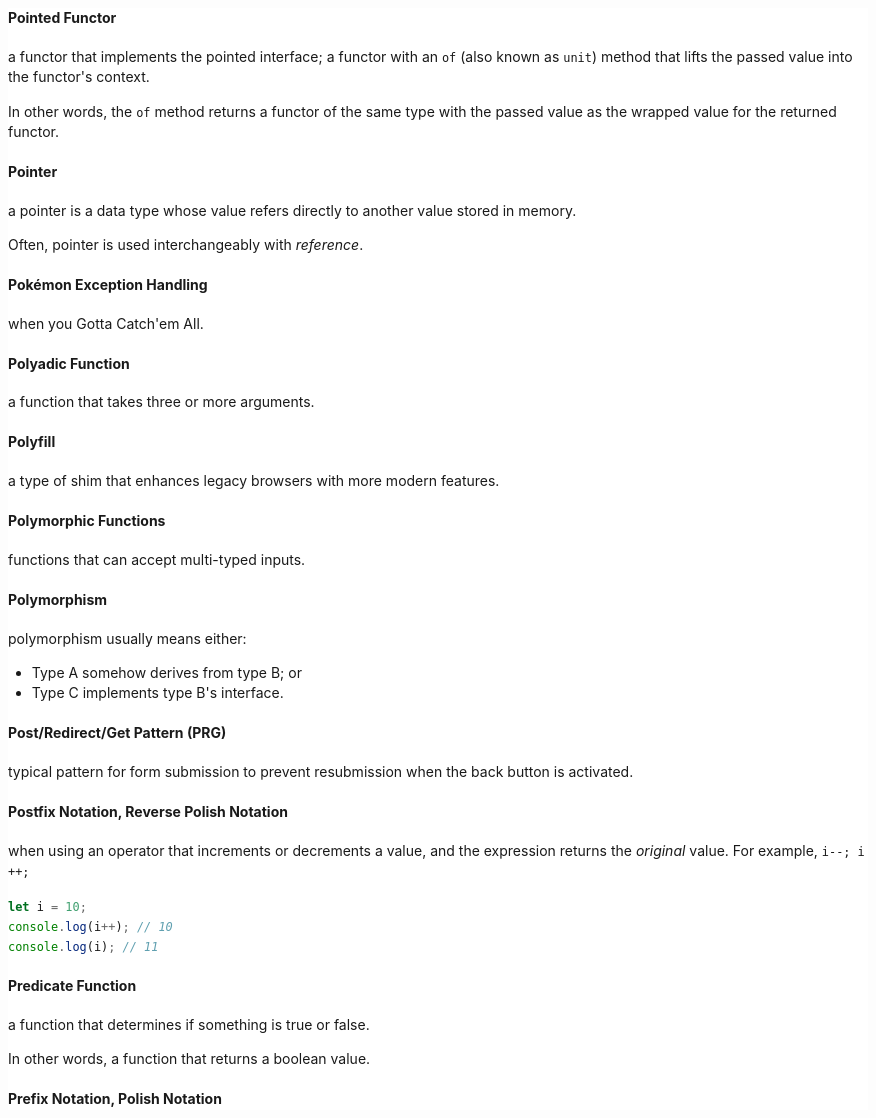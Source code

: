 #### Pointed Functor

a functor that implements the pointed interface; a functor with an `of` (also known as `unit`) method that lifts the passed value into the functor's context.

In other words, the `of` method returns a functor of the same type with the passed value as the wrapped value for the returned functor.

#### Pointer

a pointer is a data type whose value refers directly to another value stored in memory.

Often, pointer is used interchangeably with _reference_.

#### Pokémon Exception Handling

when you Gotta Catch'em All.

#### Polyadic Function

a function that takes three or more arguments.

#### Polyfill

a type of shim that enhances legacy browsers with more modern features.

#### Polymorphic Functions

functions that can accept multi-typed inputs.

#### Polymorphism

polymorphism usually means either:

- Type A somehow derives from type B; or
- Type C implements type B's interface.

#### Post/Redirect/Get Pattern (PRG)

typical pattern for form submission to prevent resubmission when the back button is activated.

#### Postfix Notation, Reverse Polish Notation

when using an operator that increments or decrements a value, and the expression returns the _original_ value. For example, `i--; i++;`

```javascript
let i = 10;
console.log(i++); // 10
console.log(i); // 11
```

#### Predicate Function

a function that determines if something is true or false.

In other words, a function that returns a boolean value.

#### Prefix Notation, Polish Notation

» WHAT YOU ARE ASKED TO DO
For the word "value", show every line of the entries that holds it.

» WRITTEN ANSWER
a functor that implements the pointed interface; a functor with an `of` (also known as `unit`) method that lifts the passed value into the functor's context.
In other words, the `of` method returns a functor of the same type with the passed value as the wrapped value for the returned functor.
a pointer is a data type whose value refers directly to another value stored in memory.
when using an operator that increments or decrements a value, and the expression returns the _original_ value. For example, `i--; i++;`
In other words, a function that returns a boolean value.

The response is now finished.